Oh, sure – I’m supposed to be kind and compassionate, merciful and forgiving. I’m down with that. So why am I so often wrong when I’m impatient and divisive and contemptuous? It hardly seems fair!
A trap that I often walk right into when hearing the gospels is to put myself in the place of Jesus, no matter the setting. But as the writer of Ecclesiastes once wrote, and the Byrds later sang, there is a time to every purpose under heaven.
There is a time to be Jesus, and a time to be the person that Jesus is addressing. How does one know the difference?
We begin by asking in prayer that the Holy Spirit enlighten our discernment. What does God wish to show me in this passage? Where does God want me to put myself in the story? Does where I place myself build up, or does it tear down? Is it about love, or is it about ego?
Prayer and discernment take time to unfold.
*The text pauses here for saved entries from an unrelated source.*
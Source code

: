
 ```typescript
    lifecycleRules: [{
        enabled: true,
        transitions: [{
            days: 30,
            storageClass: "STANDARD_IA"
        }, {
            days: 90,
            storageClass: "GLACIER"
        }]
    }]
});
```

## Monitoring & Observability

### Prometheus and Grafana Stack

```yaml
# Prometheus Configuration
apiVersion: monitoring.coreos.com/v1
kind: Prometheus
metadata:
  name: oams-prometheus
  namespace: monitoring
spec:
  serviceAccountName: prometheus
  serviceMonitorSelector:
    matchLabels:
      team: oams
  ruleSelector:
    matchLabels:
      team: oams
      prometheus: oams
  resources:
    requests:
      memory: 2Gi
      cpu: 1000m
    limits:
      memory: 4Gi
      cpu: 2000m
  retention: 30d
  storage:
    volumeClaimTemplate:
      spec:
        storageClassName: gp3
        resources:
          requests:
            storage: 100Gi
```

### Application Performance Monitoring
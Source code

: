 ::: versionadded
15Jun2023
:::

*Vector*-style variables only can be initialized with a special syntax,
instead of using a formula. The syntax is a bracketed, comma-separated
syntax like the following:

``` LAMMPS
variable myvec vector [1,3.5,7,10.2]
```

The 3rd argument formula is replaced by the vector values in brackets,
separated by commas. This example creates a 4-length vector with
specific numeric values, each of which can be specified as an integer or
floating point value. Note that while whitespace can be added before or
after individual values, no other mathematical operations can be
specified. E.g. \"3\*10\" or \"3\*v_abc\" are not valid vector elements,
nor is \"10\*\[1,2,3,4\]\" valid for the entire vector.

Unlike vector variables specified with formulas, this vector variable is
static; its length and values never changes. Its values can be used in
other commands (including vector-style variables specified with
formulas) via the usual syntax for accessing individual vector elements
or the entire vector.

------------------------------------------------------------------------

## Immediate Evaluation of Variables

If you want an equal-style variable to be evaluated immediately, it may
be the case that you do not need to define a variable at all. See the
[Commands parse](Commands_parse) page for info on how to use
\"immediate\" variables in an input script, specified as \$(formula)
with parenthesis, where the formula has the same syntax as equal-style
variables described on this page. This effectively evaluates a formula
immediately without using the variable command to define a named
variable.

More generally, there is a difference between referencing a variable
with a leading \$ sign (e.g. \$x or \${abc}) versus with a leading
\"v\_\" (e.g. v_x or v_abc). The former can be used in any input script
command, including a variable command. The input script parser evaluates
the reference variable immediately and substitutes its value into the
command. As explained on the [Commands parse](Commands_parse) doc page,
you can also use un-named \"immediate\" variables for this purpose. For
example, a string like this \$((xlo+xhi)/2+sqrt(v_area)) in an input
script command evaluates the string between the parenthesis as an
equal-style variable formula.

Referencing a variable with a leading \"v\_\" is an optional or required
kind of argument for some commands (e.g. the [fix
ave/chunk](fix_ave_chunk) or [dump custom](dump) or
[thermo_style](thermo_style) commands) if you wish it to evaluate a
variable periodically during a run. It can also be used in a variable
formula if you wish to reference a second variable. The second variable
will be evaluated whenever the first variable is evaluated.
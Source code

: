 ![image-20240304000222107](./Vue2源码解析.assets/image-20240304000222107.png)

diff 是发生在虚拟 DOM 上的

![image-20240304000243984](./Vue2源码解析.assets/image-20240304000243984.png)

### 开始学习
Our questions and God’s response will help us come to know, as God’s prophet Jeremiah wrote, whether we prophesy the deceit of our own heart, or speak the word of the Lord faithfully.
So, is our impatience and divisiveness and contemptuousness always wrong? Experience shows that mine usually is. While we are called to imitate Christ, we must remember that we are not Christ. Often it is our ego that drives us. At least that’s true for me.
But Jesus shows us that there is a time to be impatient, a time to be divisive, and a time to be contemptuous. These can be holy, if their purpose is for one’s own conversion of life and the destruction of an unjust, unholy rock that needs to be hammered into pieces.
Around the time the Byrds sang, Martin wrote. Dr. King sat in a Birmingham jail and wrote a letter. The letter was to well-meaning liberal white pastors who took him to task for what they saw as his impatience, his divisiveness, his contemptuousness. “Be more like the kind and compassionate Jesus,” they counseled, “the merciful and forgiving Jesus. That’s the Christ you should imitate. You’ll accomplish more that way.”
Pastor King, in his imitation of Christ, was having none of it. His reply to his colleagues was in the spirit of the Jesus in today’s gospel passage. His reply wasn’t rash, wasn’t unconsidered, and wasn’t fueled by his ego or by a dream that he claimed solely his own.
His reply came from years of Holy Spirit-led discernment over where he fit in the narrative; and a decade of direct action in kindling the fire of civil rights that would lead, one April morning, to his baptism on a balcony in Memphis.
Remember, Jesus, too, was tempted by Satan to act impulsively. To forget what he had learned after forty days of prayer and discernment in the desert. To go for the quick fix, the easy answer, and the ego-boosting power and prestige the devil so deceptively promises.
Jesus knew his Ecclesiastes and he sang like the Byrds to the tempter. There is a time to every purpose under heaven. Your time is finished, you old devil. Your purpose is obsolete. The Kingdom of God is at hand.
God is near-by. Repent and believe in the Good News. Pray always and discern. Imitate Christ. And keep the faith.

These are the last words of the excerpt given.